GOAL OF THE EXERCISE:
Exactly the lines starting at the line containing "米克洛斯·霍尔蒂 (Miklós Horthy)" and ending at the line containing "新墨西哥号战列舰抵达美国马萨诸塞州波士顿。" are to be written out from the listing below, both included.
*** Opening SUPPLIED MATERIAL ***
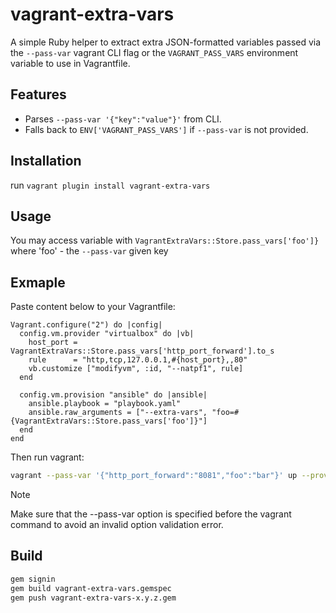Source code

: # vagrant-extra-vars

A simple Ruby helper to extract extra JSON-formatted variables passed via the `--pass-var` vagrant CLI flag or the `VAGRANT_PASS_VARS` environment variable to use in Vagrantfile.

## Features

- Parses `--pass-var '{"key":"value"}'` from CLI.
- Falls back to `ENV['VAGRANT_PASS_VARS']` if `--pass-var` is not provided.

## Installation

run `vagrant plugin install vagrant-extra-vars`

## Usage

You may access variable with `VagrantExtraVars::Store.pass_vars['foo']}` where 'foo' - the `--pass-var` given key

## Exmaple
Paste content below to your Vagrantfile:
```Vagrantfile
Vagrant.configure("2") do |config|
  config.vm.provider "virtualbox" do |vb|   
    host_port = VagrantExtraVars::Store.pass_vars['http_port_forward'].to_s
    rule      = "http,tcp,127.0.0.1,#{host_port},,80" 
    vb.customize ["modifyvm", :id, "--natpf1", rule]
  end

  config.vm.provision "ansible" do |ansible|
    ansible.playbook = "playbook.yaml"
    ansible.raw_arguments = ["--extra-vars", "foo=#{VagrantExtraVars::Store.pass_vars['foo']}"]
  end
end
```

Then run vagrant:
```bash
vagrant --pass-var '{"http_port_forward":"8081","foo":"bar"}' up --provision
```
> [!NOTE]
> Make sure that the --pass-var option is specified before the vagrant command to avoid an invalid option validation error.

## Build

```bash
gem signin
gem build vagrant-extra-vars.gemspec
gem push vagrant-extra-vars-x.y.z.gem
```
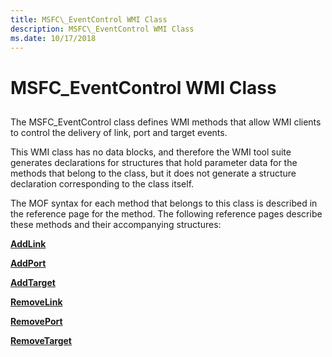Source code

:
 ```yaml
---
title: MSFC\_EventControl WMI Class
description: MSFC\_EventControl WMI Class
ms.date: 10/17/2018
---
```


# MSFC\_EventControl WMI Class


## <span id="ddk_msfc_eventcontrol_wmi_class_kr"></span><span id="DDK_MSFC_EVENTCONTROL_WMI_CLASS_KR"></span>


The MSFC\_EventControl class defines WMI methods that allow WMI clients to control the delivery of link, port and target events.

This WMI class has no data blocks, and therefore the WMI tool suite generates declarations for structures that hold parameter data for the methods that belong to the class, but it does not generate a structure declaration corresponding to the class itself.

The MOF syntax for each method that belongs to this class is described in the reference page for the method. The following reference pages describe these methods and their accompanying structures:

[**AddLink**](addlink.md)

[**AddPort**](addport.md)

[**AddTarget**](addtarget.md)

[**RemoveLink**](removelink.md)

[**RemovePort**](removeport.md)

[**RemoveTarget**](removetarget.md)

 

 





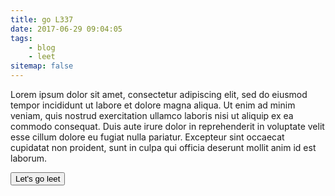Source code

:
 ```yaml
---
title: go L337
date: 2017-06-29 09:04:05
tags:
    - blog
    - leet
sitemap: false
---
```


<!-- more -->

<script type='text/javascript'>
function replaceLeet() {
    replaceText("*", "A", "4");
    replaceText("*", "E", "3");
    replaceText("*", "O", "0");
    replaceText("*", "T", "7");
}

function replaceText(selector, text, newText) {
  var matcher = new RegExp(text, "gi");
  var elems = document.querySelectorAll(selector), i;

  for (i = 0; i < elems.length; i++)
    if (!elems[i].childElementCount)
      elems[i].innerHTML = elems[i].innerHTML.replace(matcher, newText);
}
</script>

Lorem ipsum dolor sit amet, consectetur adipiscing elit, sed do eiusmod tempor incididunt ut labore et dolore magna aliqua. Ut enim ad minim veniam, quis nostrud exercitation ullamco laboris nisi ut aliquip ex ea commodo consequat. Duis aute irure dolor in reprehenderit in voluptate velit esse cillum dolore eu fugiat nulla pariatur. Excepteur sint occaecat cupidatat non proident, sunt in culpa qui officia deserunt mollit anim id est laborum.

<button onclick="replaceLeet()">Let's go leet</button>


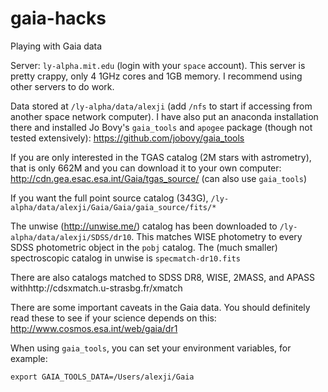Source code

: # gaia-hacks
Playing with Gaia data

Server: `ly-alpha.mit.edu` (login with your `space` account). This server is pretty crappy, only 4 1GHz cores and 1GB memory. I recommend using other servers to do work.

Data stored at `/ly-alpha/data/alexji` (add `/nfs` to start if accessing from another space network computer).
I have also put an anaconda installation there and installed Jo Bovy's `gaia_tools` and `apogee` package (though not tested extensively): https://github.com/jobovy/gaia_tools

If you are only interested in the TGAS catalog (2M stars with astrometry), that is only 662M and you can download it to your own computer: http://cdn.gea.esac.esa.int/Gaia/tgas_source/ (can also use `gaia_tools`)

If you want the full point source catalog (343G), `/ly-alpha/data/alexji/Gaia/Gaia/gaia_source/fits/*`

The unwise (http://unwise.me/) catalog has been downloaded to `/ly-alpha/data/alexji/SDSS/dr10`. This matches WISE photometry to every SDSS photometric object in the `pobj` catalog.
The (much smaller) spectroscopic catalog in unwise is `specmatch-dr10.fits`

There are also catalogs matched to SDSS DR8, WISE, 2MASS, and APASS withhttp://cdsxmatch.u-strasbg.fr/xmatch



There are some important caveats in the Gaia data.
You should definitely read these to see if your science depends on this: http://www.cosmos.esa.int/web/gaia/dr1

When using `gaia_tools`, you can set your environment variables, for example:
```
export GAIA_TOOLS_DATA=/Users/alexji/Gaia
```
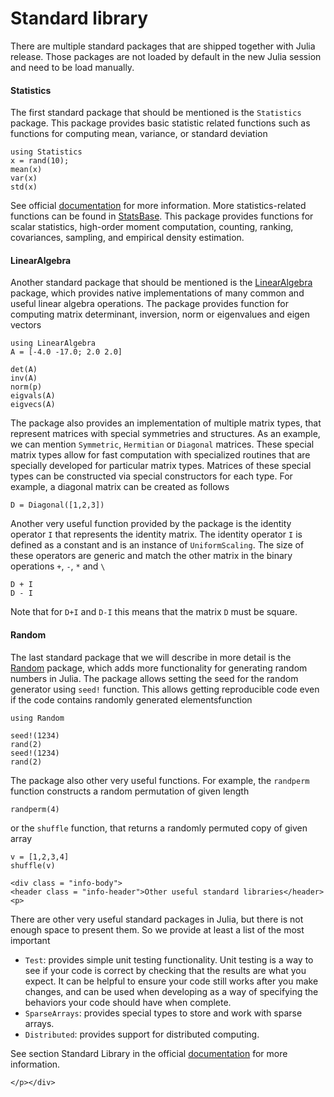 # Standard library

There are multiple standard packages that are shipped together with Julia release. Those packages are not loaded by default in the new Julia session and need to be load manually.

#### Statistics

The first standard package that should be mentioned is the `Statistics` package. This package provides basic statistic related functions such as functions for computing mean, variance, or standard deviation

```@repl
using Statistics
x = rand(10);
mean(x)
var(x)
std(x)
```
See official [documentation](https://docs.julialang.org/en/v1/stdlib/Statistics/) for more information. More statistics-related functions can be found in [StatsBase](https://juliastats.org/StatsBase.jl/stable/). This package provides functions for scalar statistics, high-order moment computation, counting, ranking, covariances, sampling, and empirical density estimation.

#### LinearAlgebra

Another standard package that should be mentioned is the [LinearAlgebra](https://docs.julialang.org/en/v1/stdlib/LinearAlgebra/) package, which provides native implementations of many common and useful linear algebra operations. The package provides function for computing matrix determinant, inversion, norm or eigenvalues and eigen vectors

```@repl lingebra
using LinearAlgebra
A = [-4.0 -17.0; 2.0 2.0]

det(A)
inv(A)
norm(p)
eigvals(A)
eigvecs(A)
```
The package also provides an implementation of multiple matrix types, that represent matrices with special symmetries and structures. As an example, we can mention `Symmetric`, `Hermitian` or `Diagonal` matrices. These special matrix types allow for fast computation with specialized routines that are specially developed for particular matrix types. Matrices of these special types can be constructed via special constructors for each type. For example, a diagonal matrix can be created as follows

```@repl lingebra
D = Diagonal([1,2,3])
```
Another very useful function provided by the package is the identity operator `I` that represents the identity matrix. The identity operator `I` is defined as a constant and is an instance of `UniformScaling`. The size of these operators are generic and match the other matrix in the binary operations `+`, `-`, `*` and `\`

```@repl lingebra
D + I
D - I
```
Note that for `D+I` and `D-I` this means that the matrix `D` must be square.

#### Random

The last standard package that we will describe in more detail is the [Random](https://docs.julialang.org/en/v1/stdlib/Random/) package, which adds more functionality for generating random numbers in Julia. The package allows setting the seed for the random generator using `seed!` function. This allows getting reproducible code even if the code contains randomly generated elementsfunction

```@repl rand
using Random

seed!(1234)
rand(2)
seed!(1234)
rand(2)
```

The package also other very useful functions. For example, the `randperm` function constructs a random permutation of given length

```@repl rand
randperm(4)
```

or the `shuffle` function, that returns a randomly permuted copy of given array

```@repl rand
v = [1,2,3,4]
shuffle(v)
```

```@raw html
<div class = "info-body">
<header class = "info-header">Other useful standard libraries</header><p>
```
There are other very useful standard packages in Julia, but there is not enough space to present them. So we provide at least a list of the most important
- `Test`: provides simple unit testing functionality. Unit testing is a way to see if your code is correct by checking that the results are what you expect. It can be helpful to ensure your code still works after you make changes, and can be used when developing as a way of specifying the behaviors your code should have when complete.
- `SparseArrays`: provides special types to store and work with sparse arrays.
- `Distributed`: provides support for distributed computing.

See section Standard Library in the  official [documentation](https://docs.julialang.org/en/v1/) for more information.
```@raw html
</p></div>
```
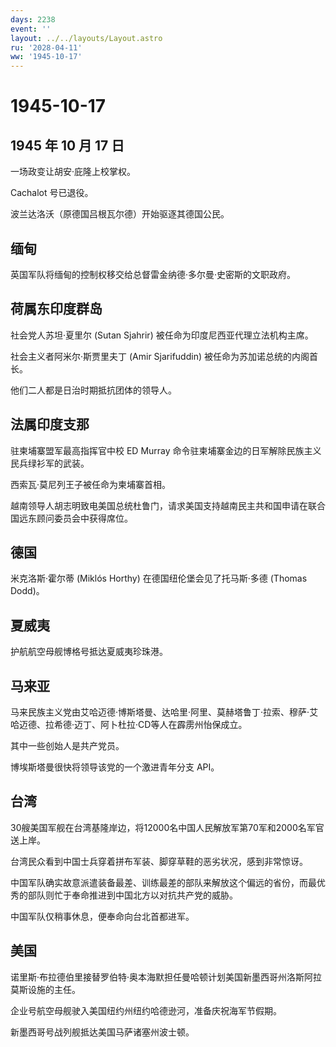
 ```yaml
---
days: 2238
event: ''
layout: ../../layouts/Layout.astro
ru: '2028-04-11'
ww: '1945-10-17'
---
```


# 1945-10-17

## 1945 年 10 月 17 日

一场政变让胡安·庇隆上校掌权。

Cachalot 号已退役。

波兰达洛沃（原德国吕根瓦尔德）开始驱逐其德国公民。

## 缅甸

英国军队将缅甸的控制权移交给总督雷金纳德·多尔曼·史密斯的文职政府。

## 荷属东印度群岛

社会党人苏坦·夏里尔 (Sutan Sjahrir) 被任命为印度尼西亚代理立法机构主席。

社会主义者阿米尔·斯贾里夫丁 (Amir Sjarifuddin)
被任命为苏加诺总统的内阁首长。

他们二人都是日治时期抵抗团体的领导人。

## 法属印度支那

驻柬埔寨盟军最高指挥官中校 ED Murray
命令驻柬埔寨金边的日军解除民族主义民兵绿衫军的武装。

西索瓦·莫尼列王子被任命为柬埔寨首相。

越南领导人胡志明致电美国总统杜鲁门，请求美国支持越南民主共和国申请在联合国远东顾问委员会中获得席位。

## 德国

米克洛斯·霍尔蒂 (Miklós Horthy) 在德国纽伦堡会见了托马斯·多德 (Thomas
Dodd)。

## 夏威夷

护航航空母舰博格号抵达夏威夷珍珠港。

## 马来亚

马来民族主义党由艾哈迈德·博斯塔曼、达哈里·阿里、莫赫塔鲁丁·拉索、穆萨·艾哈迈德、拉希德·迈丁、阿卜杜拉·CD等人在霹雳州怡保成立。

其中一些创始人是共产党员。

博埃斯塔曼很快将领导该党的一个激进青年分支 API。

## 台湾

30艘美国军舰在台湾基隆岸边，将12000名中国人民解放军第70军和2000名军官送上岸。

台湾民众看到中国士兵穿着拼布军装、脚穿草鞋的恶劣状况，感到非常惊讶。

中国军队确实故意派遣装备最差、训练最差的部队来解放这个偏远的省份，而最优秀的部队则忙于奉命推进到中国北方以对抗共产党的威胁。

中国军队仅稍事休息，便奉命向台北首都进军。

## 美国

诺里斯·布拉德伯里接替罗伯特·奥本海默担任曼哈顿计划美国新墨西哥州洛斯阿拉莫斯设施的主任。

企业号航空母舰驶入美国纽约州纽约哈德逊河，准备庆祝海军节假期。

新墨西哥号战列舰抵达美国马萨诸塞州波士顿。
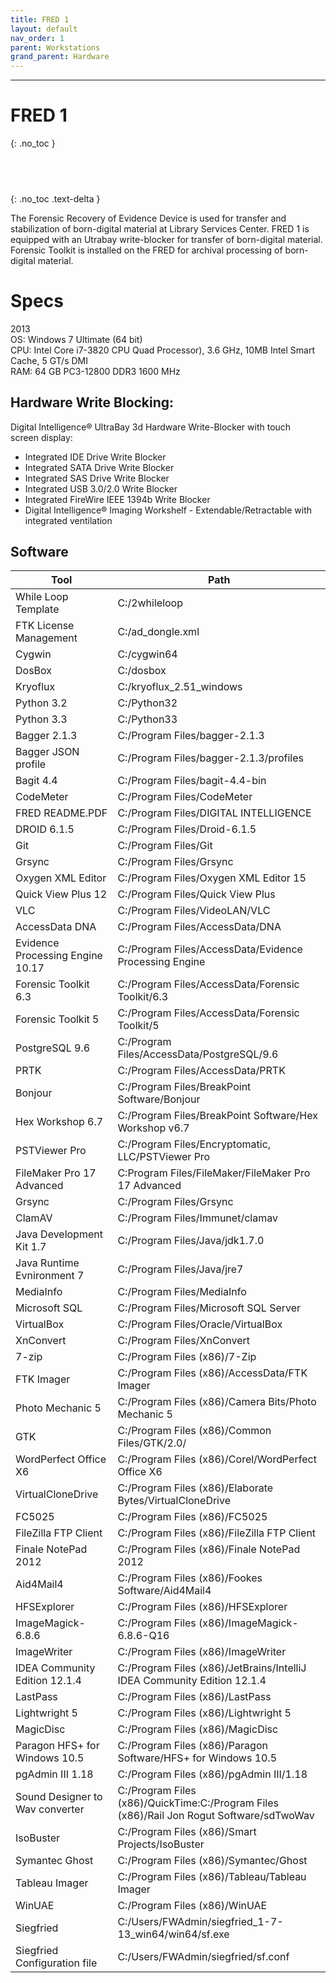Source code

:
 ```yaml
---
title: FRED 1
layout: default
nav_order: 1
parent: Workstations
grand_parent: Hardware
---
```


---
# FRED 1
{: .no_toc }

##  &nbsp;
{: .no_toc .text-delta }

The Forensic Recovery of Evidence Device is used for transfer and stabilization of born-digital material at Library Services Center. FRED 1 is equipped with an Utrabay write-blocker for transfer of born-digital material. Forensic Toolkit is installed on the FRED for archival processing of born-digital material.  

# Specs  
2013  
OS: Windows 7 Ultimate (64 bit)  
CPU: Intel Core i7-3820 CPU Quad Processor), 3.6 GHz, 10MB Intel Smart Cache, 5 GT/s DMI    
RAM: 64 GB PC3-12800 DDR3 1600 MHz    
## Hardware Write Blocking:  
Digital Intelligence® UltraBay 3d Hardware Write-Blocker with touch  
screen display:  
* Integrated IDE Drive Write Blocker  
* Integrated SATA Drive Write Blocker  
* Integrated SAS Drive Write Blocker  
* Integrated USB 3.0/2.0 Write Blocker  
* Integrated FireWire IEEE 1394b Write Blocker  
* Digital Intelligence® Imaging Workshelf - Extendable/Retractable with
integrated ventilation  

## Software  

| Tool                     | Path                   |  
| ------------------------ | ---------------------- |  
| While Loop Template | C:/2whileloop |  
| FTK License Management | C:/ad_dongle.xml |  
| Cygwin | C:/cygwin64 |  
| DosBox | C:/dosbox |  
| Kryoflux | C:/kryoflux_2.51_windows |  
| Python 3.2 | C:/Python32 |  
| Python 3.3 | C:/Python33 |  
| Bagger 2.1.3 | C:/Program Files/bagger-2.1.3 |  
| Bagger JSON profile | C:/Program Files/bagger-2.1.3/profiles |  
| Bagit 4.4 | C:/Program Files/bagit-4.4-bin |  
| CodeMeter | C:/Program Files/CodeMeter |  
| FRED README.PDF | C:/Program Files/DIGITAL INTELLIGENCE |  
| DROID 6.1.5 | C:/Program Files/Droid-6.1.5 |  
| Git | C:/Program Files/Git |  
| Grsync | C:/Program Files/Grsync |  
| Oxygen XML Editor | C:/Program Files/Oxygen XML Editor 15 |  
| Quick View Plus 12 | C:/Program Files/Quick View Plus |  
| VLC | C:/Program Files/VideoLAN/VLC |  
| AccessData DNA | C:/Program Files/AccessData/DNA |  
| Evidence Processing Engine 10.17 | C:/Program Files/AccessData/Evidence Processing Engine |  
| Forensic Toolkit 6.3 | C:/Program Files/AccessData/Forensic Toolkit/6.3 |  
| Forensic Toolkit 5 | C:/Program Files/AccessData/Forensic Toolkit/5 |  
| PostgreSQL 9.6 | C:/Program Files/AccessData/PostgreSQL/9.6 |  
| PRTK | C:/Program Files/AccessData/PRTK |  
| Bonjour | C:/Program Files/BreakPoint Software/Bonjour |  
| Hex Workshop 6.7 | C:/Program Files/BreakPoint Software/Hex Workshop v6.7 |  
| PSTViewer Pro | C:/Program Files/Encryptomatic, LLC/PSTViewer Pro |  
| FileMaker Pro 17 Advanced | C:Program Files/FileMaker/FileMaker Pro 17 Advanced |  
| Grsync | C:/Program Files/Grsync |  
| ClamAV | C:/Program Files/Immunet/clamav |  
| Java Development Kit 1.7 | C:/Program Files/Java/jdk1.7.0 |  
| Java Runtime Evnironment 7 | C:/Program Files/Java/jre7 |  
| MediaInfo | C:/Program Files/MediaInfo |  
| Microsoft SQL | C:/Program Files/Microsoft SQL Server |  
| VirtualBox | C:/Program Files/Oracle/VirtualBox |  
| XnConvert | C:/Program Files/XnConvert |  
| 7-zip | C:/Program Files (x86)/7-Zip |  
| FTK Imager | C:/Program Files (x86)/AccessData/FTK Imager |  
| Photo Mechanic 5 | C:/Program Files (x86)/Camera Bits/Photo Mechanic 5 |  
| GTK | C:/Program Files (x86)/Common Files/GTK/2.0/ |  
| WordPerfect Office X6 | C:/Program Files (x86)/Corel/WordPerfect Office X6 |  
| VirtualCloneDrive | C:/Program Files (x86)/Elaborate Bytes/VirtualCloneDrive |  
| FC5025 | C:/Program Files (x86)/FC5025 |  
| FileZilla FTP Client | C:/Program Files (x86)/FileZilla FTP Client |  
| Finale NotePad 2012 | C:/Program Files (x86)/Finale NotePad 2012 |  
| Aid4Mail4 | C:/Program Files (x86)/Fookes Software/Aid4Mail4 |  
| HFSExplorer | C:/Program Files (x86)/HFSExplorer |  
| ImageMagick-6.8.6 | C:/Program Files (x86)/ImageMagick-6.8.6-Q16 |  
| ImageWriter | C:/Program Files (x86)/ImageWriter |  
| IDEA Community Edition 12.1.4 | C:/Program Files (x86)/JetBrains/IntelliJ IDEA Community Edition 12.1.4 |  
| LastPass | C:/Program Files (x86)/LastPass |  
| Lightwright 5 | C:/Program Files (x86)/Lightwright 5 |  
| MagicDisc | C:/Program Files (x86)/MagicDisc |    
| Paragon HFS+ for Windows  10.5 | C:/Program Files (x86)/Paragon Software/HFS+ for Windows  10.5 |  
| pgAdmin III 1.18 | C:/Program Files (x86)/pgAdmin III/1.18 |  
| Sound Designer to Wav converter | C:/Program Files (x86)/QuickTime:C:/Program Files (x86)/Rail Jon Rogut Software/sdTwoWav |  
| IsoBuster | C:/Program Files (x86)/Smart Projects/IsoBuster |  
| Symantec Ghost | C:/Program Files (x86)/Symantec/Ghost |  
| Tableau Imager | C:/Program Files (x86)/Tableau/Tableau Imager |  
| WinUAE | C:/Program Files (x86)/WinUAE |  
| Siegfried | C:/Users/FWAdmin/siegfried_1-7-13_win64/win64/sf.exe |  
| Siegfried Configuration file | C:/Users/FWAdmin/siegfried/sf.conf |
*** Closing SUPPLIED MATERIAL ***
ANSWER SPACE:
米克洛斯·霍尔蒂 (Miklós Horthy) 在德国纽伦堡会见了托马斯·多德 (Thomas
Dodd)。

## 夏威夷

护航航空母舰博格号抵达夏威夷珍珠港。

## 马来亚

马来民族主义党由艾哈迈德·博斯塔曼、达哈里·阿里、莫赫塔鲁丁·拉索、穆萨·艾哈迈德、拉希德·迈丁、阿卜杜拉·CD等人在霹雳州怡保成立。

其中一些创始人是共产党员。

博埃斯塔曼很快将领导该党的一个激进青年分支 API。

## 台湾

30艘美国军舰在台湾基隆岸边，将12000名中国人民解放军第70军和2000名军官送上岸。

台湾民众看到中国士兵穿着拼布军装、脚穿草鞋的恶劣状况，感到非常惊讶。

中国军队确实故意派遣装备最差、训练最差的部队来解放这个偏远的省份，而最优秀的部队则忙于奉命推进到中国北方以对抗共产党的威胁。

中国军队仅稍事休息，便奉命向台北首都进军。

## 美国

诺里斯·布拉德伯里接替罗伯特·奥本海默担任曼哈顿计划美国新墨西哥州洛斯阿拉莫斯设施的主任。

企业号航空母舰驶入美国纽约州纽约哈德逊河，准备庆祝海军节假期。

新墨西哥号战列舰抵达美国马萨诸塞州波士顿。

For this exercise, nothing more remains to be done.